**Work instructions:**
Every entry, from first to last, must be written out exactly.

**Data for review:**
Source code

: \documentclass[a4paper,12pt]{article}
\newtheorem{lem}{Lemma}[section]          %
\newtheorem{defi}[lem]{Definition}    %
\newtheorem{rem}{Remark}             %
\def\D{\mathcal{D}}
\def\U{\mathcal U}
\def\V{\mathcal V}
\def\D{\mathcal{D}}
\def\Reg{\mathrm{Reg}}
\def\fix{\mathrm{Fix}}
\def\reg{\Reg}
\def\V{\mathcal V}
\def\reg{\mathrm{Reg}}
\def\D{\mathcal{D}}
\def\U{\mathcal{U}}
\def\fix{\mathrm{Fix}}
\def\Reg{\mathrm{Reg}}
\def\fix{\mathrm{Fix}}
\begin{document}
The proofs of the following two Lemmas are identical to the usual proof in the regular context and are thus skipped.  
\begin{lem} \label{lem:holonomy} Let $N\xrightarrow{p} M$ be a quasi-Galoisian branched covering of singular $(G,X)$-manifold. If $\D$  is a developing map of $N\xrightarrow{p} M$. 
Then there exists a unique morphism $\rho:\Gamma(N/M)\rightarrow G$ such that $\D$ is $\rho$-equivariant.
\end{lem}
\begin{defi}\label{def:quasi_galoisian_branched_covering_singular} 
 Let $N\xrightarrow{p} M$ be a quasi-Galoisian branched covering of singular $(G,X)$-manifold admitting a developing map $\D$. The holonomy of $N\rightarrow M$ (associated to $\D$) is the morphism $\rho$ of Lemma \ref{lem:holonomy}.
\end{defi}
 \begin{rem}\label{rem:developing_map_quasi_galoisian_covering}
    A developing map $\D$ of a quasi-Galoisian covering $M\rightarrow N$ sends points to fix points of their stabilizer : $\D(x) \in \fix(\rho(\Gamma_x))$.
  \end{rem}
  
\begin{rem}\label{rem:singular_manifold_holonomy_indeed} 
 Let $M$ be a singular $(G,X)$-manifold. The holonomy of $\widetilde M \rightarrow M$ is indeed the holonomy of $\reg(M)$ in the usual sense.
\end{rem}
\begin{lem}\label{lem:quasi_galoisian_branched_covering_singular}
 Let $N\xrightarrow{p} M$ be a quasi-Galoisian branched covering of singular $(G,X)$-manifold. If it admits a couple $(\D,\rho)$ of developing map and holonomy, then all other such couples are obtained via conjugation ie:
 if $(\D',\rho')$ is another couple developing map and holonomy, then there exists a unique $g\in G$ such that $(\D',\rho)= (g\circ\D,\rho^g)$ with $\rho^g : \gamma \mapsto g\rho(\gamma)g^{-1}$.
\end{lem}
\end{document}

**Solution to this exercise:**
Source code

: \documentclass[a4paper,12pt]{article}
\newtheorem{lem}{Lemma}[section]          %
\newtheorem{defi}[lem]{Definition}    %
\newtheorem{rem}{Remark}             %
\def\D{\mathcal{D}}
\def\U{\mathcal U}
\def\V{\mathcal V}
\def\D{\mathcal{D}}
\def\Reg{\mathrm{Reg}}
\def\fix{\mathrm{Fix}}
\def\reg{\Reg}
\def\V{\mathcal V}
\def\reg{\mathrm{Reg}}
\def\D{\mathcal{D}}
\def\U{\mathcal{U}}
\def\fix{\mathrm{Fix}}
\def\Reg{\mathrm{Reg}}
\def\fix{\mathrm{Fix}}
\begin{document}
The proofs of the following two Lemmas are identical to the usual proof in the regular context and are thus skipped.  
\begin{lem} \label{lem:holonomy} Let $N\xrightarrow{p} M$ be a quasi-Galoisian branched covering of singular $(G,X)$-manifold. If $\D$  is a developing map of $N\xrightarrow{p} M$. 
Then there exists a unique morphism $\rho:\Gamma(N/M)\rightarrow G$ such that $\D$ is $\rho$-equivariant.
\end{lem}
\begin{defi}\label{def:quasi_galoisian_branched_covering_singular} 
 Let $N\xrightarrow{p} M$ be a quasi-Galoisian branched covering of singular $(G,X)$-manifold admitting a developing map $\D$. The holonomy of $N\rightarrow M$ (associated to $\D$) is the morphism $\rho$ of Lemma \ref{lem:holonomy}.
\end{defi}
 \begin{rem}\label{rem:developing_map_quasi_galoisian_covering}
    A developing map $\D$ of a quasi-Galoisian covering $M\rightarrow N$ sends points to fix points of their stabilizer : $\D(x) \in \fix(\rho(\Gamma_x))$.
  \end{rem}
  
\begin{rem}\label{rem:singular_manifold_holonomy_indeed} 
 Let $M$ be a singular $(G,X)$-manifold. The holonomy of $\widetilde M \rightarrow M$ is indeed the holonomy of $\reg(M)$ in the usual sense.
\end{rem}
\begin{lem}\label{lem:quasi_galoisian_branched_covering_singular}
 Let $N\xrightarrow{p} M$ be a quasi-Galoisian branched covering of singular $(G,X)$-manifold. If it admits a couple $(\D,\rho)$ of developing map and holonomy, then all other such couples are obtained via conjugation ie:
 if $(\D',\rho')$ is another couple developing map and holonomy, then there exists a unique $g\in G$ such that $(\D',\rho)= (g\circ\D,\rho^g)$ with $\rho^g : \gamma \mapsto g\rho(\gamma)g^{-1}$.
\end{lem}
\end{document}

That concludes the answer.